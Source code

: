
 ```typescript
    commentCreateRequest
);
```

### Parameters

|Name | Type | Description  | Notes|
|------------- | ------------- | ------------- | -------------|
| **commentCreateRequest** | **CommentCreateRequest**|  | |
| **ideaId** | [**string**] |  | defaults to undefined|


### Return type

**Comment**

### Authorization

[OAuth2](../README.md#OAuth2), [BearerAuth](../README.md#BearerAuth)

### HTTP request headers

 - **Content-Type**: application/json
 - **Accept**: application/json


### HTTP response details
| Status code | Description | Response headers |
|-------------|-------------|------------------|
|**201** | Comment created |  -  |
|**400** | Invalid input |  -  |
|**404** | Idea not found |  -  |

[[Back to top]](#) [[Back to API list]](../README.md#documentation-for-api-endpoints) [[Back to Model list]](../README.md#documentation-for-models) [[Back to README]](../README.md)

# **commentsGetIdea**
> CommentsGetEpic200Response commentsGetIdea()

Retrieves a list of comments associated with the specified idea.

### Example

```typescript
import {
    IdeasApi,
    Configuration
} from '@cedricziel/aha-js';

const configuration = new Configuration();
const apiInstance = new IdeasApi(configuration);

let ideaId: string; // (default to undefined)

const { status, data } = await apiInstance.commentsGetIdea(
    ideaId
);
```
==============================
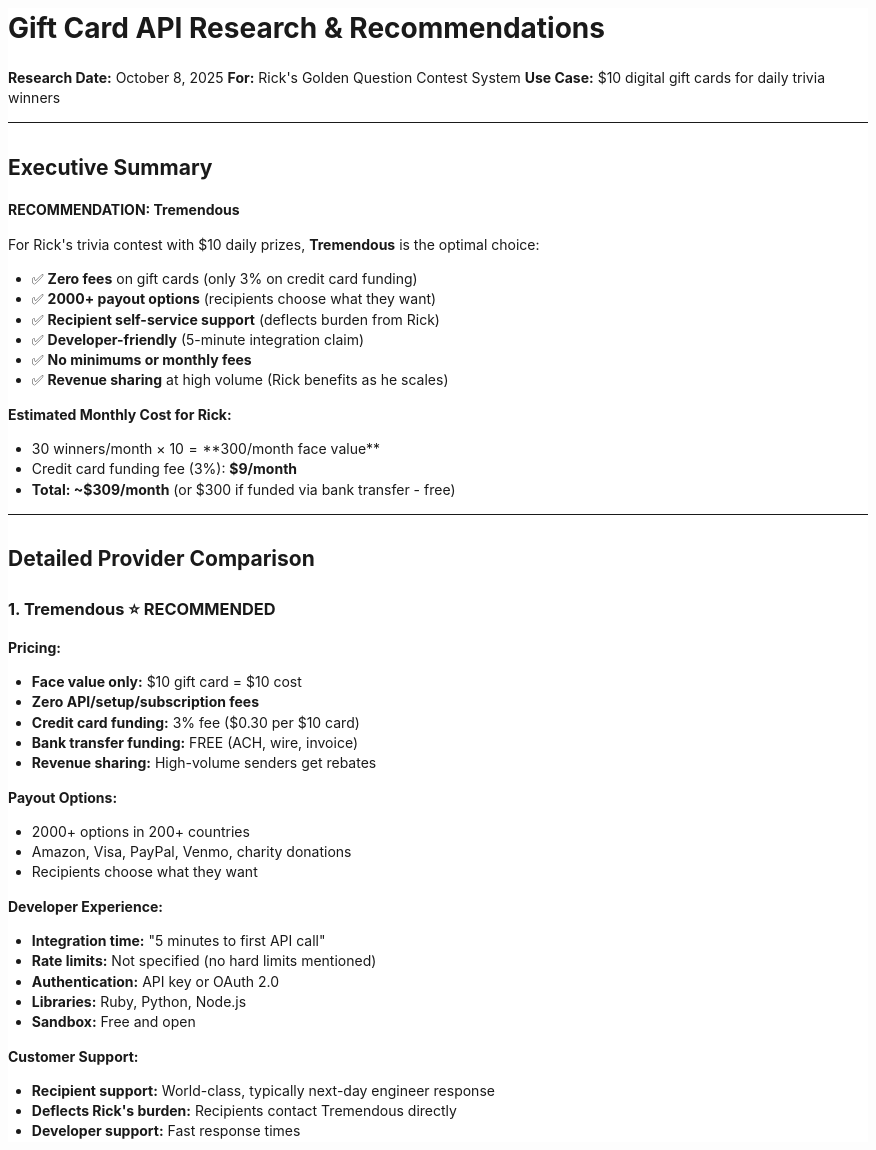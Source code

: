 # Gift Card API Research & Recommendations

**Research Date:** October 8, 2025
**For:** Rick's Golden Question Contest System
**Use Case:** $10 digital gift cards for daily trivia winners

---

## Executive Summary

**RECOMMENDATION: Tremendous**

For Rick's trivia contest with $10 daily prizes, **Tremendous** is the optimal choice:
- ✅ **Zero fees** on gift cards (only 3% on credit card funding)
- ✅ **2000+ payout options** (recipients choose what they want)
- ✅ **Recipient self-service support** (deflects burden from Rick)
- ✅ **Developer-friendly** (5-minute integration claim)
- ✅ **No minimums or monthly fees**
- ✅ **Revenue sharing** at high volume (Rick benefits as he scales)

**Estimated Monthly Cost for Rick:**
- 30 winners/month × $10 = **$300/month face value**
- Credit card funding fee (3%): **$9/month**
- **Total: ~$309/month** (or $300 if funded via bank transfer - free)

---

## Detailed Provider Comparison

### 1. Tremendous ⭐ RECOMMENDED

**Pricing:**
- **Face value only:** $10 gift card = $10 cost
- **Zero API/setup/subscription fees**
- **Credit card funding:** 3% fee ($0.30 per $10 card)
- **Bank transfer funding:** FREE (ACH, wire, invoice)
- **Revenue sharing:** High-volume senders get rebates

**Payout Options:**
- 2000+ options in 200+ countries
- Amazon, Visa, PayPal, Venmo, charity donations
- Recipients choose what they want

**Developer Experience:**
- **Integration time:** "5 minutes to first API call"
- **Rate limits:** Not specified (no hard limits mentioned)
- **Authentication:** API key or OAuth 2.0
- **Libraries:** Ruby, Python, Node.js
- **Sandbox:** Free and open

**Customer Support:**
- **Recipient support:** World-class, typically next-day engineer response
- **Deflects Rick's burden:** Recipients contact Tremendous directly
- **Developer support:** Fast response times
==============================
_Activity_
When a line in the material above holds the word "commentCreateRequest", copy that line.

_Written answer_
    commentCreateRequest
| **commentCreateRequest** | **CommentCreateRequest**|  | |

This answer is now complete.